LAUSR

Abstract Phase relations in the system KAlSiO4-MgAl2O4 were determined up to 28 GPa and 1500 °C. A hexagonal aluminous (NAL) phase is stable above 16 GPa with a narrow compositional range of (1-x)KAlSiO4·xMgAl2O4, x ≈ 0.61–0.65. The stability field of NAL phase in the CaAl2O4-MgAl2O4 system was also determined up to 29 GPa and 1200 °C, resulting in a compositional range of NAL phase of (1-x)CaAl2O4·xMgAl2O4, x ≈ 0.67–0.74. Compared with the above compositional widths of NAL phases, the stability field of NAL phase in the NaAlSiO4-MgAl2O4 system is much wider, (1-x)NaAlSiO4·xMgAl2O4, x ≈ 0.47–0.70 (Ono et al., 2009). The difference may be caused by the fact that both of Na+ and Mg2+ with similar cation sizes enter 6-fold trigonal prism sites in the NAL structure. In the system KAlSiO4-MgAl2O4, KAlSiO4 kalsilite and MgAl2O4 spinel coexist below ~8 GPa, above which an assemblage of MgAl2O4 spinel, corundum, K2Mg2Si2O7-rich phase X and pyrope becomes stable.

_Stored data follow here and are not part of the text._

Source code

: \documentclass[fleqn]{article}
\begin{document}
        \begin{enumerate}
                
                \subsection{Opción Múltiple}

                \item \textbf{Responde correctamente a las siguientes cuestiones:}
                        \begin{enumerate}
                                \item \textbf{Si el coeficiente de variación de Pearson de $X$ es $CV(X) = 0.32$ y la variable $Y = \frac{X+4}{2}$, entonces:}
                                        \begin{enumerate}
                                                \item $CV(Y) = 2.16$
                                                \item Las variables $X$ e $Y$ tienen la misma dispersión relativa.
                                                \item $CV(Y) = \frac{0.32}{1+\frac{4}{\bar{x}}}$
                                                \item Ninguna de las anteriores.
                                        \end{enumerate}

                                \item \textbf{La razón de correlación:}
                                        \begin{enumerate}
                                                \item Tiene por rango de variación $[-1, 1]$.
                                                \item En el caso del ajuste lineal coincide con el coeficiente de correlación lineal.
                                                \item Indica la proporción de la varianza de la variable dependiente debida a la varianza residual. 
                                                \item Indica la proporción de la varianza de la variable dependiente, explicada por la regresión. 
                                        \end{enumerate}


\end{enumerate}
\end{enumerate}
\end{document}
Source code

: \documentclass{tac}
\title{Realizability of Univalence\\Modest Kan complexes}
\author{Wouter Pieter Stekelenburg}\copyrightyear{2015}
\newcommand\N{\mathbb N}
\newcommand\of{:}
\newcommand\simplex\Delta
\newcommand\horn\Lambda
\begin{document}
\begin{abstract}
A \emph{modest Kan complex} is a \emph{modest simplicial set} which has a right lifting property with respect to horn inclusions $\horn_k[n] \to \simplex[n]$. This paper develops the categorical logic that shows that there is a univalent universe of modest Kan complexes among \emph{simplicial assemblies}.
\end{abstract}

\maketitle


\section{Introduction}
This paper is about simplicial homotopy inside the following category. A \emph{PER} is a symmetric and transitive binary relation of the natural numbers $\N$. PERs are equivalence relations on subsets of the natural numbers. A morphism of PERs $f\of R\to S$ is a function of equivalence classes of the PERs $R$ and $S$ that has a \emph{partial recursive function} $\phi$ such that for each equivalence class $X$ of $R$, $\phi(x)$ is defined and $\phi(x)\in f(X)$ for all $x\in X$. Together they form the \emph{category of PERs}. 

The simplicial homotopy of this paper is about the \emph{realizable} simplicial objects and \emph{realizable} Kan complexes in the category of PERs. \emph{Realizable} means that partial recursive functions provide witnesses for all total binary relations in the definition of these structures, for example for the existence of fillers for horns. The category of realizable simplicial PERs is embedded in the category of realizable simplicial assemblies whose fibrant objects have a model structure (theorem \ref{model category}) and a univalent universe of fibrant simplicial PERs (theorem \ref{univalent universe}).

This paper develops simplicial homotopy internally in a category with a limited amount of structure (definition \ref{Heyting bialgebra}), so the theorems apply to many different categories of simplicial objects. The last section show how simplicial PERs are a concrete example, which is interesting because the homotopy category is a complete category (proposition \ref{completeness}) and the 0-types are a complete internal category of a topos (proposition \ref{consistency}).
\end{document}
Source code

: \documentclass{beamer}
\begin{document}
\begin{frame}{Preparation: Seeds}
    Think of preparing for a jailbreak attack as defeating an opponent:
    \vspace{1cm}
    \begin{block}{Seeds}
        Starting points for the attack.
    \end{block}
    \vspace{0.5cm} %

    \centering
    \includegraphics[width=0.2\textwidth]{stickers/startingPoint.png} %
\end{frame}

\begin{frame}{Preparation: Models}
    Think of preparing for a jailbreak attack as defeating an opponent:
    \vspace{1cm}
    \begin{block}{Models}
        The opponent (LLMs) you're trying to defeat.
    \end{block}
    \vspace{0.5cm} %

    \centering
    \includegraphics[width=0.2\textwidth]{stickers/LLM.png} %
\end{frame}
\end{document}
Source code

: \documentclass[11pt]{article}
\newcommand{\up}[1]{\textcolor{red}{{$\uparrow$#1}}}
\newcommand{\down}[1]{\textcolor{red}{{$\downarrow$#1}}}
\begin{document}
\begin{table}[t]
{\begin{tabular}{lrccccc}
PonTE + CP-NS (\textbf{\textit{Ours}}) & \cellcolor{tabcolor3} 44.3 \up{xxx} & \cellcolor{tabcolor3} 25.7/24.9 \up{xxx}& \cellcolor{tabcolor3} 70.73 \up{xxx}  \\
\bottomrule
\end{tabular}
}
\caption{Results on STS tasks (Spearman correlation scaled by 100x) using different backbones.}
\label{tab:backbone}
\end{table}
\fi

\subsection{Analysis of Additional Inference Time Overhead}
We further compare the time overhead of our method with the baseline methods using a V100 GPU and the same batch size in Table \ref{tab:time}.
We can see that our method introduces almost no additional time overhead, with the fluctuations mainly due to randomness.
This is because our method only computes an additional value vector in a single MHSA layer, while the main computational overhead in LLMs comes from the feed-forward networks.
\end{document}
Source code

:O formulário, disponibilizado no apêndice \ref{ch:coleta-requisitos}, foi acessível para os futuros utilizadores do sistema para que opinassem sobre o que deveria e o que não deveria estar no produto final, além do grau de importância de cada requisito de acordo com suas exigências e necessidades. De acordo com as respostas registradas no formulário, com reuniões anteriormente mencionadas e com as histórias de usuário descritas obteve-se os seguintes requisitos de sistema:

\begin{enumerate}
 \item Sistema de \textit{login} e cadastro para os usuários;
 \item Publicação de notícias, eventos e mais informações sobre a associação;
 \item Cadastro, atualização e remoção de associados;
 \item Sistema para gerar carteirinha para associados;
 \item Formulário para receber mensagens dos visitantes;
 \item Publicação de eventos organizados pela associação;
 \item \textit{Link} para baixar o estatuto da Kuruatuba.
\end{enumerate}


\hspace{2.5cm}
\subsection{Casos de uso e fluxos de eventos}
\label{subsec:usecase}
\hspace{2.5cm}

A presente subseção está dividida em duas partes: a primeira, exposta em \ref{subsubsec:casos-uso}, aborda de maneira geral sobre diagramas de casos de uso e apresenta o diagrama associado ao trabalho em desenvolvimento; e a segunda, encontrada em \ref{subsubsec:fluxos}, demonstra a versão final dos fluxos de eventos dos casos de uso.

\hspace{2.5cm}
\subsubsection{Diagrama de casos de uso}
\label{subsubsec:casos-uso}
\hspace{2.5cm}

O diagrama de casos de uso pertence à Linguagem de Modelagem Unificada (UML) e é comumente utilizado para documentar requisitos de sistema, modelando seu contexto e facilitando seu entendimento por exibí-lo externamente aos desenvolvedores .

The assemblage further changes into NAL phase at 16 GPa. These results and compositional similarity suggest that composite inclusions consisting of MgAl2O4-rich spinel and kalsilite-nepheline solid solution found in diamonds in the Juina-5 kimberlite, Brazil, were formed below ~8 GPa presumably by decomposition of K-rich NAL phase trapped in diamonds in the lower mantle conditions.